[Pixman] [PATCH] ARM: NEON: Use AArch64 compatible syntax for barrel shifter arguments
Siarhei Siamashka
siarhei.siamashka at gmail.com
Sat Apr 2 00:40:01 UTC 2016
The following 32-bit ARM code
mov TMP1, X, asr #16
add TMP1, TOP, TMP1, asl #2
needs to be converted into
asr TMP1, X, #16
add TMP1, TOP, TMP1, lsl #2
in order to be accepted by both 32-bit and 64-bit ARM assemblers.
The conversion has been done using the following ruby script:
File.open(ARGV[0]).each_line do |l|
# Replace "mov X, Y, asr #" -> "asr X, Y, #"

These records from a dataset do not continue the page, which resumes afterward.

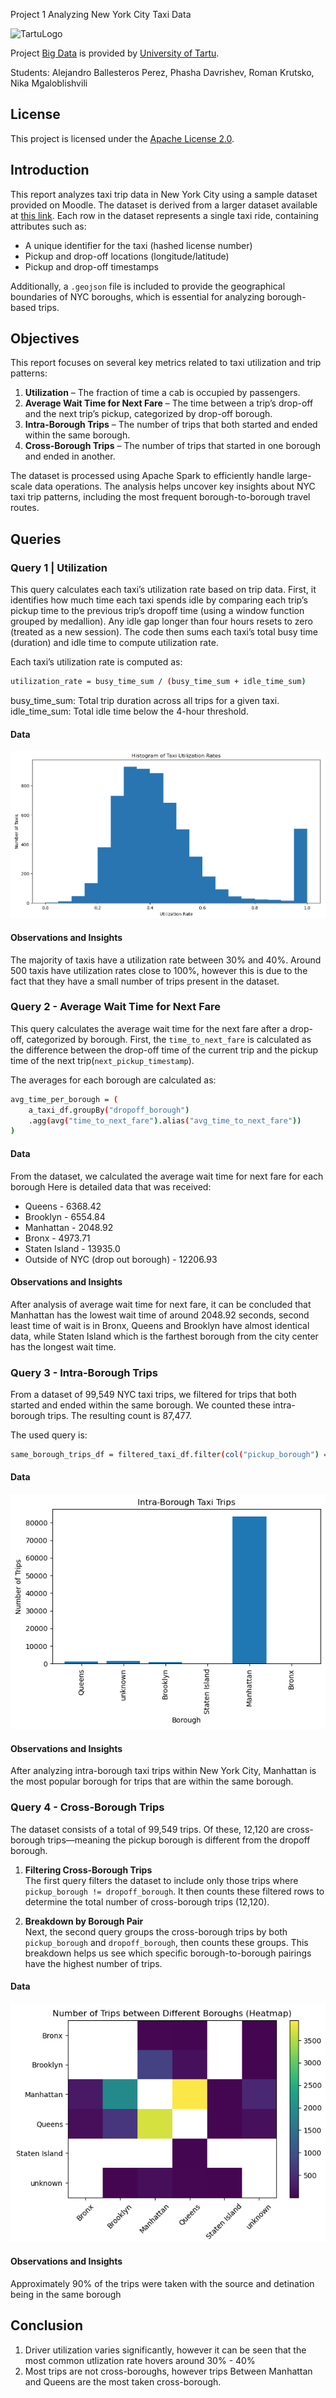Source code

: Project 1 Analyzing New York City Taxi Data

![TartuLogo](../../images/logo_ut_0.png)

Project [Big Data](https://courses.cs.ut.ee/2025/bdm/spring/Main/HomePage) is provided by [University of Tartu](https://courses.cs.ut.ee/).

Students: Alejandro Ballesteros Perez, Phasha Davrishev, Roman Krutsko, Nika Mgaloblishvili

## License
This project is licensed under the [Apache License 2.0](LICENSE).

## Introduction  

This report analyzes taxi trip data in New York City using a sample dataset provided on Moodle. The dataset is derived from a larger dataset available at [this link](http://www.andresmh.com/nyctaxitrips/). Each row in the dataset represents a single taxi ride, containing attributes such as:  

- A unique identifier for the taxi (hashed license number)  
- Pickup and drop-off locations (longitude/latitude)  
- Pickup and drop-off timestamps  

Additionally, a `.geojson` file is included to provide the geographical boundaries of NYC boroughs, which is essential for analyzing borough-based trips.  

## Objectives  

This report focuses on several key metrics related to taxi utilization and trip patterns:  

1. **Utilization** – The fraction of time a cab is occupied by passengers.  
2. **Average Wait Time for Next Fare** – The time between a trip’s drop-off and the next trip’s pickup, categorized by drop-off borough.  
3. **Intra-Borough Trips** – The number of trips that both started and ended within the same borough.  
4. **Cross-Borough Trips** – The number of trips that started in one borough and ended in another.  

The dataset is processed using Apache Spark to efficiently handle large-scale data operations. The analysis helps uncover key insights about NYC taxi trip patterns, including the most frequent borough-to-borough travel routes.  


## Queries 

### Query 1 | Utilization

This query calculates each taxi’s utilization rate based on trip data. First, it identifies how much time each taxi spends idle by comparing each trip’s pickup time to the previous trip’s dropoff time (using a window function grouped by medallion). Any idle gap longer than four hours resets to zero (treated as a new session). The code then sums each taxi’s total busy time (duration) and idle time to compute utilization rate.

Each taxi’s utilization rate is computed as:
```bash
utilization_rate = busy_time_sum / (busy_time_sum + idle_time_sum)
```

busy_time_sum: Total trip duration across all trips for a given taxi.
idle_time_sum: Total idle time below the 4-hour threshold.

#### Data

![TaxiUtilizationRate](../../images/project1/taxi_utlization_rate.png)

#### Observations and Insights

The majority of taxis have a utilization rate between 30% and 40%. Around 500 taxis have utilization rates close to 100%, however this is 
due to the fact that they have a small number of trips present in the dataset.

### Query 2 - Average Wait Time for Next Fare
This query calculates the average wait time for the next fare after a drop-off, categorized by borough. First, the `time_to_next_fare` is calculated as the difference between the drop-off time of the current trip and the pickup time of the next trip(`next_pickup_timestamp`). 

The averages for each borough are calculated as:
```bash
avg_time_per_borough = (
    a_taxi_df.groupBy("dropoff_borough")
    .agg(avg("time_to_next_fare").alias("avg_time_to_next_fare"))
)
```


#### Data

From the dataset, we calculated the average wait time for next fare for each borough
Here is detailed data that was received:
*   Queens - 6368.42
*   Brooklyn - 6554.84
*   Manhattan - 2048.92
*   Bronx - 4973.71
*   Staten Island - 13935.0
*   Outside of NYC (drop out borough) - 12206.93

#### Observations and Insights

After analysis of average wait time for next fare, it can be concluded that Manhattan has the lowest wait time of around 2048.92 seconds, second least time of wait is in Bronx, Queens and Brooklyn have almost identical data, while Staten Island which is the farthest borough from the city center has the longest wait time.

### Query 3 - Intra-Borough Trips

From a dataset of 99,549 NYC taxi trips, we filtered for trips that both started and ended within the same borough. We counted these intra-borough trips. The resulting count is 87,477.

The used query is:
```bash
same_borough_trips_df = filtered_taxi_df.filter(col("pickup_borough") == col("dropoff_borough"))
```

#### Data
![Intra-Borough Trips](../../images/project1/intra-borough-trips.png)

#### Observations and Insights

After analyzing intra-borough taxi trips within New York City, Manhattan is the most popular borough for trips that are within the same borough.

### Query 4 - Cross-Borough Trips

The dataset consists of a total of 99,549 trips. Of these, 12,120 are cross-borough trips—meaning the pickup borough is different from the dropoff borough.

1. **Filtering Cross-Borough Trips**  
   The first query filters the dataset to include only those trips where `pickup_borough != dropoff_borough`. It then counts these filtered rows to determine the total number of cross-borough trips (12,120).

2. **Breakdown by Borough Pair**  
   Next, the second query groups the cross-borough trips by both `pickup_borough` and `dropoff_borough`, then counts these groups. This breakdown helps us see which specific borough-to-borough pairings have the highest number of trips.

#### Data

![DiffBoroughsHeatmap](../../images/project1/diff_bug_heatmap.png)

#### Observations and Insights

Approximately 90% of the trips were taken with the source and detination being in the same borough


## Conclusion

1. Driver utilization varies significantly, however it can be seen that the most common utlization rate hovers around 30% - 40%
2. Most trips are not cross-boroughs, however trips Between Manhattan and Queens are the most taken cross-borough.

l.gsub!(/mov(\s+[^,]+,[^,]+,)\s*asr\s*\#/, 'asr\1 #')
# Replace "add X, Y, Z, asl #" -> "add X, Y, Z, lsl #"
l.gsub!(/(add\s+[^,]+,[^,]+,[^,]+,\s*)asl(\s+\#)/, '\1lsl\2')
puts l
end
The source files are assembled into exactly the same object files
after this change.
Signed-off-by: Siarhei Siamashka <siarhei.siamashka at gmail.com>
---
pixman/pixman-arm-neon-asm-bilinear.S | 98 ++++++++++++-------------
pixman/pixman-arm-neon-asm.S | 132 +++++++++++++++++-----------------
pixman/pixman-arm-neon-asm.h | 52 +++++++-------
3 files changed, 141 insertions(+), 141 deletions(-)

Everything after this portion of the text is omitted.